◆ **TASK TO CARRY OUT**: All lines from the one containing "Do you like gardening?" down to the one containing "Plont's top-of-the-line garden", both ends included, are to be given again exactly; omit the rest of the listing below.

─── STORED DATA ───

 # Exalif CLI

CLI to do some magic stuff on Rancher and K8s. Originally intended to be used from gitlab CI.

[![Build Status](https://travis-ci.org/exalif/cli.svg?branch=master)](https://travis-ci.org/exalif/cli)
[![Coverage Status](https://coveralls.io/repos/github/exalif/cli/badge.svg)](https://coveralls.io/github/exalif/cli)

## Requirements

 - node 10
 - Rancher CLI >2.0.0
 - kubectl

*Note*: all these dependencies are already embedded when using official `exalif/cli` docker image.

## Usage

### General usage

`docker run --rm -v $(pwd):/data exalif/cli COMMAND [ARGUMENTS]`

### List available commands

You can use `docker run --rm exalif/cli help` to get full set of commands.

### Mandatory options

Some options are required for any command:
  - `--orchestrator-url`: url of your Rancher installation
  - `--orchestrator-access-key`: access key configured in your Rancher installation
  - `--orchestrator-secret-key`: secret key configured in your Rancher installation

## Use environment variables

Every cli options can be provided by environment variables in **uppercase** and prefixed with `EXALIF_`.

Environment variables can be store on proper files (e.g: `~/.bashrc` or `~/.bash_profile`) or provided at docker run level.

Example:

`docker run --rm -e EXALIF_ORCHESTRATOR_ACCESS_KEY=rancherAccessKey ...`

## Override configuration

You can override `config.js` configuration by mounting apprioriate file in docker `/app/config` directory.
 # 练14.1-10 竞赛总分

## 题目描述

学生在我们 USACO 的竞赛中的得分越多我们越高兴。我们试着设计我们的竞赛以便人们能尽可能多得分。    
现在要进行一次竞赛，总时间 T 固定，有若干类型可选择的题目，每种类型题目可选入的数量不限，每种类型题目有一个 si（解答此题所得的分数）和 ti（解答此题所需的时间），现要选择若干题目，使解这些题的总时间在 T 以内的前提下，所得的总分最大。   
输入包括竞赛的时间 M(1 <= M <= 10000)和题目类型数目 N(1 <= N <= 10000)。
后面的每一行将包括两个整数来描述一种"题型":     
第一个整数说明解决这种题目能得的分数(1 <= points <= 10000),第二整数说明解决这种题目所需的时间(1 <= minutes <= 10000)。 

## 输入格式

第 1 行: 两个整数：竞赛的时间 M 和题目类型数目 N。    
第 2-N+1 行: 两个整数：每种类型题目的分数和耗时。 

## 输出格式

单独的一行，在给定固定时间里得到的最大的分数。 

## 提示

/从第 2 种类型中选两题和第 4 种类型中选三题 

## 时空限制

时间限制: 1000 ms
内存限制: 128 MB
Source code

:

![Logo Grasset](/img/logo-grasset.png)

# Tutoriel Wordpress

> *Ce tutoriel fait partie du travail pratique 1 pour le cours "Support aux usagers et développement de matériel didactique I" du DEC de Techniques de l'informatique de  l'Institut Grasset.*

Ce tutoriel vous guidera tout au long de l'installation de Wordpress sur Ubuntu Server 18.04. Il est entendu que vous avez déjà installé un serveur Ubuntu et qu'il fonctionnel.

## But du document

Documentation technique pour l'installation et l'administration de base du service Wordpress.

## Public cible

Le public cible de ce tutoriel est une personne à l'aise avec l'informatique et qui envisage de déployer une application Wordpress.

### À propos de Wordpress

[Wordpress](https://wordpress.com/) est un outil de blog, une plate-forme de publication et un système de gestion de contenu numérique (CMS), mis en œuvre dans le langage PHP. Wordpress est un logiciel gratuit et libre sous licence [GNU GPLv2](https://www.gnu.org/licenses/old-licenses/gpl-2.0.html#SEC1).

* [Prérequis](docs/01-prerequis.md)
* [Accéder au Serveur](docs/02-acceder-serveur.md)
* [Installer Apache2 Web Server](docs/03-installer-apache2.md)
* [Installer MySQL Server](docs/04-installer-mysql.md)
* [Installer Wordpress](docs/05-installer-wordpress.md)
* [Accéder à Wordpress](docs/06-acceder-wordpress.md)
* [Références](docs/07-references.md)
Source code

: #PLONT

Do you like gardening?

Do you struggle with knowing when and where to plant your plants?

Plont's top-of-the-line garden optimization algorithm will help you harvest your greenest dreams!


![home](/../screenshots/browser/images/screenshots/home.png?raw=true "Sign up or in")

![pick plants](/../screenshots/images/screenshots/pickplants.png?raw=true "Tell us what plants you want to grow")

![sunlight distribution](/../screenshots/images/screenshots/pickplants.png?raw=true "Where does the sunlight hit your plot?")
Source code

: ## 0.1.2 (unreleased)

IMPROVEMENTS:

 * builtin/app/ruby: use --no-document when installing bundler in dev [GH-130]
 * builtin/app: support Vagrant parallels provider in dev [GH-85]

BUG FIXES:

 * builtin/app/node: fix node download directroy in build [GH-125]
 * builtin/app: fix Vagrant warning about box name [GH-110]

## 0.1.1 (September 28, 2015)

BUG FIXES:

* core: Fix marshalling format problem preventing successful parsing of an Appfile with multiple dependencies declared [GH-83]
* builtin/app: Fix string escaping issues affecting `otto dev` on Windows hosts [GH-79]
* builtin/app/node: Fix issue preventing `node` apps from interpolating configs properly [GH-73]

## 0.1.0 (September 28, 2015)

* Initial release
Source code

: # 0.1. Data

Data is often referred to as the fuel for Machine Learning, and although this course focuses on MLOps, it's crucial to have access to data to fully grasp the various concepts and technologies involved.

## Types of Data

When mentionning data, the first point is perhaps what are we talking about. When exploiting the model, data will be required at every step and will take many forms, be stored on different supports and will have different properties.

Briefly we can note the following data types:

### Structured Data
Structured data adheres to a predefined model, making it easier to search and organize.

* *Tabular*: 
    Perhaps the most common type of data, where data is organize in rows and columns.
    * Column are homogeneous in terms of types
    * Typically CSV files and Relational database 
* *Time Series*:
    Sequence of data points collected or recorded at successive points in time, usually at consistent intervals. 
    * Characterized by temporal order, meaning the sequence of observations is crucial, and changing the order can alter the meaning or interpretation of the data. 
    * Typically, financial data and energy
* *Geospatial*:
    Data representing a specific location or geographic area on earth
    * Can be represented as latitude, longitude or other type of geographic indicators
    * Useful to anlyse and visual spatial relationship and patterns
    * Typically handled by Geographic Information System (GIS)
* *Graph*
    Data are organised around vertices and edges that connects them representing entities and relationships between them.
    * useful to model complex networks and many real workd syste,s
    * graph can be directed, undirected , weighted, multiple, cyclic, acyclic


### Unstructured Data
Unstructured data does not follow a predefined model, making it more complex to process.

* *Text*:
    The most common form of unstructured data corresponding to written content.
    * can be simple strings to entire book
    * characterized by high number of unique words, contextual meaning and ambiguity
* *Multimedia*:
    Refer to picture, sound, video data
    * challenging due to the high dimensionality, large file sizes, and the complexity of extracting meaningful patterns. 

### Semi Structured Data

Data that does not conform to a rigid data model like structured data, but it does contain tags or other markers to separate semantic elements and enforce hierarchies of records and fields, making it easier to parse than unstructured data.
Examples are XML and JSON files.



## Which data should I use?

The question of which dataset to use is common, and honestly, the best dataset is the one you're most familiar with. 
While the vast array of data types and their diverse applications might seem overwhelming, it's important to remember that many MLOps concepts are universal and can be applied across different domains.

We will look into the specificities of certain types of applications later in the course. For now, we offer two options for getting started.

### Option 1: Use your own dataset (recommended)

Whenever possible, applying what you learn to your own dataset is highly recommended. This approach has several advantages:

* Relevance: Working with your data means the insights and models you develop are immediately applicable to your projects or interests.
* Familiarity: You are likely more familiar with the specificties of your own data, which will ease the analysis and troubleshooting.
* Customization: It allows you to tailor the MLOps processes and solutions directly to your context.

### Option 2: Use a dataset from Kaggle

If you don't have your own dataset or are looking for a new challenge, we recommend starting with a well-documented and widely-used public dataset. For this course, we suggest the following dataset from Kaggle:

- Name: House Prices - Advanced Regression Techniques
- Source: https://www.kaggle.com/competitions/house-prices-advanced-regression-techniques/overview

───

◆ **RESPONSE AREA**:
Do you like gardening?

Do you struggle with knowing when and where to plant your plants?

Plont's top-of-the-line garden optimization algorithm will help you harvest your greenest dreams!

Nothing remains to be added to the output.